(What you need to do): Every line below that includes the word "text" needs to be copied.

········

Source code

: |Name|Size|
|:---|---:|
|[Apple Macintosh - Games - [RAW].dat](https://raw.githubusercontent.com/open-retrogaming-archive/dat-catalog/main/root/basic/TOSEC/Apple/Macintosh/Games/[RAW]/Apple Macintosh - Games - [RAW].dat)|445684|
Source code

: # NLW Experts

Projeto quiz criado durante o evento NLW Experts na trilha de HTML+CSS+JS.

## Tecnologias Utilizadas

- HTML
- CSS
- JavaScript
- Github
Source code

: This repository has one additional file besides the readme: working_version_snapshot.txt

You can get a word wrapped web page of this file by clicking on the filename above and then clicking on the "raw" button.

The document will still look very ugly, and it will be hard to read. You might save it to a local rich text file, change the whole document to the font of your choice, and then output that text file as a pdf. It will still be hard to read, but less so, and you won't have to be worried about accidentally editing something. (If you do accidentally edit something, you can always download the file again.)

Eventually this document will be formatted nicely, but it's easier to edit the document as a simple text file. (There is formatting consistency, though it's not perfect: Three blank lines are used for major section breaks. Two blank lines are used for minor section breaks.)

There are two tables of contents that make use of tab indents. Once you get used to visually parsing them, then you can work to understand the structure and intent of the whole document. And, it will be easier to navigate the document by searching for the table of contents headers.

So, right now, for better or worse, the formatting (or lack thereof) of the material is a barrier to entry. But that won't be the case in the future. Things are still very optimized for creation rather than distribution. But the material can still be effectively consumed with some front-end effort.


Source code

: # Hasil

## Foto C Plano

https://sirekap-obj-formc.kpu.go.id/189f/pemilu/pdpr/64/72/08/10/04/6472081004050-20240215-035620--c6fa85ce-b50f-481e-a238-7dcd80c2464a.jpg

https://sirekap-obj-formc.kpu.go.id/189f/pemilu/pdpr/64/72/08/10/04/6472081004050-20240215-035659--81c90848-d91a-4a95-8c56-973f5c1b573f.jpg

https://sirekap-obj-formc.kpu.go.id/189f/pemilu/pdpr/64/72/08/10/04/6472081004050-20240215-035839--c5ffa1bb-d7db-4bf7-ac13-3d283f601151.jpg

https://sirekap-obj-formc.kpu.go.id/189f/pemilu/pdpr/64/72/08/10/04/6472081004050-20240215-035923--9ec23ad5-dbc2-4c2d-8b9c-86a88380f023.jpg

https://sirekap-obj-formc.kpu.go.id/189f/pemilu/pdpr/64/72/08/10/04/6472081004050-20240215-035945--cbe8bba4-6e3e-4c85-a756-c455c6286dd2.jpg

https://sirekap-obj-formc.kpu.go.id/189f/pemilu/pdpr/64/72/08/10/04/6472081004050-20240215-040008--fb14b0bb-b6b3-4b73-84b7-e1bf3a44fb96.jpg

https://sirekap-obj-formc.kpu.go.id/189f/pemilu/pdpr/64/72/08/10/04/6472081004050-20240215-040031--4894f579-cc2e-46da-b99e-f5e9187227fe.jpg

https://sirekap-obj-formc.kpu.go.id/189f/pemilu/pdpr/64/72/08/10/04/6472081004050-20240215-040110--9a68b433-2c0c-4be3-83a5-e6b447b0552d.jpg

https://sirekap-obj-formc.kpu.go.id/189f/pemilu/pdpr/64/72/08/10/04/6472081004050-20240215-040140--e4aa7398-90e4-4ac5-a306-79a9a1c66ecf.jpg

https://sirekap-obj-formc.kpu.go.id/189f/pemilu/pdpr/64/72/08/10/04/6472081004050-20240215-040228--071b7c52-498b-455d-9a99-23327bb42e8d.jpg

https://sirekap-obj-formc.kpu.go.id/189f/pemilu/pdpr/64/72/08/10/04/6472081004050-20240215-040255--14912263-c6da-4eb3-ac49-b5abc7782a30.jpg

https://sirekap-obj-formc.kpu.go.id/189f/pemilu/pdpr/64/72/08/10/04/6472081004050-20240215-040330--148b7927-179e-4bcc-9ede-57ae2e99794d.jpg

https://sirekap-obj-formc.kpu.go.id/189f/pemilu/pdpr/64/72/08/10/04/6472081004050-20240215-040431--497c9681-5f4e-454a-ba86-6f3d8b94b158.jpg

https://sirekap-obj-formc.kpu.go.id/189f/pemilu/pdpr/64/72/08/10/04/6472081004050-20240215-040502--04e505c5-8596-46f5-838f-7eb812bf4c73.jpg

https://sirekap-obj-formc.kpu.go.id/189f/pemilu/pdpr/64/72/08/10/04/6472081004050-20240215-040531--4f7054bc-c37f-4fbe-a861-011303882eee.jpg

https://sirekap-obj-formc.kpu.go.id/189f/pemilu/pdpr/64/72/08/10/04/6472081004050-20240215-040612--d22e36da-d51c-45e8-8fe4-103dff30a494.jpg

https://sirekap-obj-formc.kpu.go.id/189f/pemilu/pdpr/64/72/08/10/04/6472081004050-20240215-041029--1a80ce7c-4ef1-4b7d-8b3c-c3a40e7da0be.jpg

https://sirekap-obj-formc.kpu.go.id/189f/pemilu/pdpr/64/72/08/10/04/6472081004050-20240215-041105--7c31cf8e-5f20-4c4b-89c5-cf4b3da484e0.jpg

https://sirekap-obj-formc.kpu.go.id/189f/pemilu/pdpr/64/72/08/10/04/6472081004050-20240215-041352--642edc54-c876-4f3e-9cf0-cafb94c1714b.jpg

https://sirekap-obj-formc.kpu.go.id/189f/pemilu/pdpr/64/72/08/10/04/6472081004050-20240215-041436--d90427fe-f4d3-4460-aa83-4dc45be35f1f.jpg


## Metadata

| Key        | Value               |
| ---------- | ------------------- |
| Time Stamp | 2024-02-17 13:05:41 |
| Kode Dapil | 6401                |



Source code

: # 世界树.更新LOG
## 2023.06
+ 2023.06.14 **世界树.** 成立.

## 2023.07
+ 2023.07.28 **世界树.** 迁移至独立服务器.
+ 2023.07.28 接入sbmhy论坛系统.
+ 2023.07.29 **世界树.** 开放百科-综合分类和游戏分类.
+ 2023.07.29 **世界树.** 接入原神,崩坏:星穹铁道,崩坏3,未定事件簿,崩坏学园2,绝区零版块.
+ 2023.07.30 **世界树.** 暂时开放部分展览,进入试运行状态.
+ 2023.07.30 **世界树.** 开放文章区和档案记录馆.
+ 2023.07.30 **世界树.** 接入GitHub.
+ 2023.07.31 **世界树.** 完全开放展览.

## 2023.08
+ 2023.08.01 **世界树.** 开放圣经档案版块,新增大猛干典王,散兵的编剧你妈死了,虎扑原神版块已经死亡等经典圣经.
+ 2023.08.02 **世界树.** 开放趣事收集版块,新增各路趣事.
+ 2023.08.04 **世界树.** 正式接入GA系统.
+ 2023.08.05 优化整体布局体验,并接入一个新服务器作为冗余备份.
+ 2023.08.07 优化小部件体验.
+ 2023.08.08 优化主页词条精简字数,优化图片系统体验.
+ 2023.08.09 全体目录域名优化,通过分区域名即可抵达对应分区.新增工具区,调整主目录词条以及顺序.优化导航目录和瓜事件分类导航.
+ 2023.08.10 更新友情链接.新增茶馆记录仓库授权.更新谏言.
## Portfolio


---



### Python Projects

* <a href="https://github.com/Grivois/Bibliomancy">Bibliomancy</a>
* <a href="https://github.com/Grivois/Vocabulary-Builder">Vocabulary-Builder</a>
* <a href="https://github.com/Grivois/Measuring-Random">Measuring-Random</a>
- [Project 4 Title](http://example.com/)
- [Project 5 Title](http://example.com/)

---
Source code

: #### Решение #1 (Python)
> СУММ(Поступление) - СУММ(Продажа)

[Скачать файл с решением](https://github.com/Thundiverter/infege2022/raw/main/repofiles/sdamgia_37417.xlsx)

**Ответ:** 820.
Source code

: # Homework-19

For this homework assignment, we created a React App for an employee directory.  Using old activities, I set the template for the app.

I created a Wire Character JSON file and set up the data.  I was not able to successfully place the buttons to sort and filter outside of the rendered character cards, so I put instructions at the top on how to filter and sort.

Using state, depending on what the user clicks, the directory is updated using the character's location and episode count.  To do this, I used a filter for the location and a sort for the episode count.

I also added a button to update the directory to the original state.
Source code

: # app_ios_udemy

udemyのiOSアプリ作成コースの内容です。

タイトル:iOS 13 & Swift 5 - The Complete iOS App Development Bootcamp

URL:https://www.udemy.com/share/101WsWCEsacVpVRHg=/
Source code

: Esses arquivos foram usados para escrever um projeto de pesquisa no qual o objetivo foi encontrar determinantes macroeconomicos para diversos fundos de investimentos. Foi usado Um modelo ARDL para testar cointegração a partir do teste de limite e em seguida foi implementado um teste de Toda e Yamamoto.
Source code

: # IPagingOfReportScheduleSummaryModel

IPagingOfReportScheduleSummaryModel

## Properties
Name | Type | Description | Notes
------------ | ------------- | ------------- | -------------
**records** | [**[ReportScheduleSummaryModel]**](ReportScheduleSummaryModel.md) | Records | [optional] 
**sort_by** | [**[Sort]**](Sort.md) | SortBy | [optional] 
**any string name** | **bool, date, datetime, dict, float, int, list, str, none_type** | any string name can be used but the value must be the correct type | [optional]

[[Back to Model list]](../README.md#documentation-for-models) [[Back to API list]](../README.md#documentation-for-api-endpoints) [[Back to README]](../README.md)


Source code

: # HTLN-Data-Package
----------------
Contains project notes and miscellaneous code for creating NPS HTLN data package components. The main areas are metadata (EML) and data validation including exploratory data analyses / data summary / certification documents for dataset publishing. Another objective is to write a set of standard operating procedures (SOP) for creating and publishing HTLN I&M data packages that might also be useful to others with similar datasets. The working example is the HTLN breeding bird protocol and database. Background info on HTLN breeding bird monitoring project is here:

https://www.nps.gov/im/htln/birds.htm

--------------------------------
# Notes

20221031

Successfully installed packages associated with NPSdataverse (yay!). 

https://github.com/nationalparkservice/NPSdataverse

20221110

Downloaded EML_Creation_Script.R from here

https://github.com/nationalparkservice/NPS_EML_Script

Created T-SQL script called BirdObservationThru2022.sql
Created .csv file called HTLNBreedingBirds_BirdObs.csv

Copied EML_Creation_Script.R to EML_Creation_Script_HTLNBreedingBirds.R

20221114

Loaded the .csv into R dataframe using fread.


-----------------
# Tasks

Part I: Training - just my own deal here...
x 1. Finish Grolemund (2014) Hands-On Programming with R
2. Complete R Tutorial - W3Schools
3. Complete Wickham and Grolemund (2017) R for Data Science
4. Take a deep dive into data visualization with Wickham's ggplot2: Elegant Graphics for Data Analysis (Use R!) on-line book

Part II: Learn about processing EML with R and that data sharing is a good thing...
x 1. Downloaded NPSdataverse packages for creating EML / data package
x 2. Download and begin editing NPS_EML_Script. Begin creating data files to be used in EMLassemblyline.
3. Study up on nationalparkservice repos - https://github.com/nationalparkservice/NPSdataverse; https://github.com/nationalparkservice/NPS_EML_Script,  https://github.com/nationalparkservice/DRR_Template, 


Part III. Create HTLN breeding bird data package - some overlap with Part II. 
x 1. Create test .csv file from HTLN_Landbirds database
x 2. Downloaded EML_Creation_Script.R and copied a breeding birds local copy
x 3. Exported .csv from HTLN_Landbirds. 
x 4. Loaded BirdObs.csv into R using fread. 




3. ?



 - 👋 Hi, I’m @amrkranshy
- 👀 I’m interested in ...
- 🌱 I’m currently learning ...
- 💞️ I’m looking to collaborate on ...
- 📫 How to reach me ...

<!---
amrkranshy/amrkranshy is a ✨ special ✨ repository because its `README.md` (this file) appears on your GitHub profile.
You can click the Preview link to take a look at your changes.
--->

········

(Problem solution):
The document will still look very ugly, and it will be hard to read. You might save it to a local rich text file, change the whole document to the font of your choice, and then output that text file as a pdf. It will still be hard to read, but less so, and you won't have to be worried about accidentally editing something. (If you do accidentally edit something, you can always download the file again.)
Eventually this document will be formatted nicely, but it's easier to edit the document as a simple text file. (There is formatting consistency, though it's not perfect: Three blank lines are used for major section breaks. Two blank lines are used for minor section breaks.)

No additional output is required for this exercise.